------ Material for this exercise ------
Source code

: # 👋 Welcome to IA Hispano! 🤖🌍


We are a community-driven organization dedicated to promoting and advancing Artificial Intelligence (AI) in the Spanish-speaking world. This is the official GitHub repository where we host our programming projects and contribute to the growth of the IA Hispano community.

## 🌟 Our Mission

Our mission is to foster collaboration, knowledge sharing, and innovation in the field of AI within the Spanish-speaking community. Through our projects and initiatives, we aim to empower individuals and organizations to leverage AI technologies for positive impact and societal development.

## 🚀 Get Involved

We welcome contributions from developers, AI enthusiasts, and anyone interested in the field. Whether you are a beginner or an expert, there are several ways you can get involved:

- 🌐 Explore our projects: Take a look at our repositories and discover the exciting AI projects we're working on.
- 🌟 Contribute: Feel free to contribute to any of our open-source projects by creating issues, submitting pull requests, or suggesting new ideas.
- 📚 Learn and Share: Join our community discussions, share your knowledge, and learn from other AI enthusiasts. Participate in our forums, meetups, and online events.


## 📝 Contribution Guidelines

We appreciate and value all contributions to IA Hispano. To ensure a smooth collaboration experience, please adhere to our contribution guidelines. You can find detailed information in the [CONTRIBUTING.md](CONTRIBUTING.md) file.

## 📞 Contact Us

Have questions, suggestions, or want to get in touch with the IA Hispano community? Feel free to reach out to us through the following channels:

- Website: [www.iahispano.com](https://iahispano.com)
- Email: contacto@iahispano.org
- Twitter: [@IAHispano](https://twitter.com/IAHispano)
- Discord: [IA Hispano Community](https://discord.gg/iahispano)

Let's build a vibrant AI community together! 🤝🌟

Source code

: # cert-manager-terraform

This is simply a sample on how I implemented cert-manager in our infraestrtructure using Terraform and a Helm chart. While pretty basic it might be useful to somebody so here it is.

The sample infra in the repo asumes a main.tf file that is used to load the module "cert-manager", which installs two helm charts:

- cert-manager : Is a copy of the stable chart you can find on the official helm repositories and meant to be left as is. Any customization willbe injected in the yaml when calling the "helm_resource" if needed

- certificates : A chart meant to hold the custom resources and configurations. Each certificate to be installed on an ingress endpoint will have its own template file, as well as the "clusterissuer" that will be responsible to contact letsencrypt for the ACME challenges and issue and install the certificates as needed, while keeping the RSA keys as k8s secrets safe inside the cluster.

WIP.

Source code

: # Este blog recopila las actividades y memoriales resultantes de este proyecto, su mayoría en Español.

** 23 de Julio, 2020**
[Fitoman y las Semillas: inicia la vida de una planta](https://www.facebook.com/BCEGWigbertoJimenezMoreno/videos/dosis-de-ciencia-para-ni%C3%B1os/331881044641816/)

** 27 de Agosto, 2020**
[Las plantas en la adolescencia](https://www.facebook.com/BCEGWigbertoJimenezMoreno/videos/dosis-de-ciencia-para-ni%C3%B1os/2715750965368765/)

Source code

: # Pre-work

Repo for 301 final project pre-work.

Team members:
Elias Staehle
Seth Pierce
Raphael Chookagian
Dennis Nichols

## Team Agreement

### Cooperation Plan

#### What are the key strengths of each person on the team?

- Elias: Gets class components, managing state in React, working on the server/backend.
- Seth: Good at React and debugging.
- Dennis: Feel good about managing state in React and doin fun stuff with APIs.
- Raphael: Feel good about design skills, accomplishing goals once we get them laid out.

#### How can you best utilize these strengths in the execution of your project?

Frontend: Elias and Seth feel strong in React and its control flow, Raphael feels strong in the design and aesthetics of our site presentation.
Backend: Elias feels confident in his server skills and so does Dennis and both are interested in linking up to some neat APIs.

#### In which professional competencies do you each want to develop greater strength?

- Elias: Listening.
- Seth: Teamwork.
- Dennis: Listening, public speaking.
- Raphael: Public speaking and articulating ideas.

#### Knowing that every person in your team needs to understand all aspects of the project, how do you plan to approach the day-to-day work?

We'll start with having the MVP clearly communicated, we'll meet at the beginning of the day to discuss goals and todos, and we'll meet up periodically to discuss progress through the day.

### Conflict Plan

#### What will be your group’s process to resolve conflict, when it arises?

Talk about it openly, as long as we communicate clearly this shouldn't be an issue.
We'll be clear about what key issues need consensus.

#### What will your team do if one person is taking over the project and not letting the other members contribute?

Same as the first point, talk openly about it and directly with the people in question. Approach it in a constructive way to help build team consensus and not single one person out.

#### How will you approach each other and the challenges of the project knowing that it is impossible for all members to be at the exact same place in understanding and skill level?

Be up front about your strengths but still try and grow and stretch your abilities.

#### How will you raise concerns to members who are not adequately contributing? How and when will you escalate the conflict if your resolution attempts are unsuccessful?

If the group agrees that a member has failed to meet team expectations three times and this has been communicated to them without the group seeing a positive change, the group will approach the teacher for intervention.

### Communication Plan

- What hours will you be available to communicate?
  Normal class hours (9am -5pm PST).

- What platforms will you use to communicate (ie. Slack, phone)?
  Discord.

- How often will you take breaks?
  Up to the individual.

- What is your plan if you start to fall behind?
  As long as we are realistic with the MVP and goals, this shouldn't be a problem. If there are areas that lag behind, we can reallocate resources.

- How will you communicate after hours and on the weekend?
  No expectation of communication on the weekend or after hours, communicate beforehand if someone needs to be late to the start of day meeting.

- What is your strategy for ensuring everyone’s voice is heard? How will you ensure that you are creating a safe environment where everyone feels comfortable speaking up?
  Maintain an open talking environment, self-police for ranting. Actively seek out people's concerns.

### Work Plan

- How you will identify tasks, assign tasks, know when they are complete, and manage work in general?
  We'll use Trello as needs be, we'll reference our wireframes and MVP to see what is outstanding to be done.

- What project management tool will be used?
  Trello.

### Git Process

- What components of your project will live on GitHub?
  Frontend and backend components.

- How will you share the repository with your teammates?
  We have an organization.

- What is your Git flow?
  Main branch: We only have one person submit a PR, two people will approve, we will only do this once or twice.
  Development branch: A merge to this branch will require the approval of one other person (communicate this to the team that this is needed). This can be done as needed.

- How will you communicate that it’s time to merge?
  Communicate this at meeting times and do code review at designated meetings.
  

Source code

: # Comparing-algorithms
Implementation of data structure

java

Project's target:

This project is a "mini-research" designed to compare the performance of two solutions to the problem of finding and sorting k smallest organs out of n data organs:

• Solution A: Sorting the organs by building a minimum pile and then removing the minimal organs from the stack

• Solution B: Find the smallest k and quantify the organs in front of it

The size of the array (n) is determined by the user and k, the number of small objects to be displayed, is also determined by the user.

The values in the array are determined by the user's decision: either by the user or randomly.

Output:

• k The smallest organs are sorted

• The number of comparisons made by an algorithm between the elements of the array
------
> [Task requirements] Give an exact reproduction of the lines from the one with "from the stack" to the final line of the entries, including both.

> [Solution]
• Solution A: Sorting the organs by building a minimum pile and then removing the minimal organs from the stack

• Solution B: Find the smallest k and quantify the organs in front of it

The size of the array (n) is determined by the user and k, the number of small objects to be displayed, is also determined by the user.

The values in the array are determined by the user's decision: either by the user or randomly.

Output:

• k The smallest organs are sorted

• The number of comparisons made by an algorithm between the elements of the array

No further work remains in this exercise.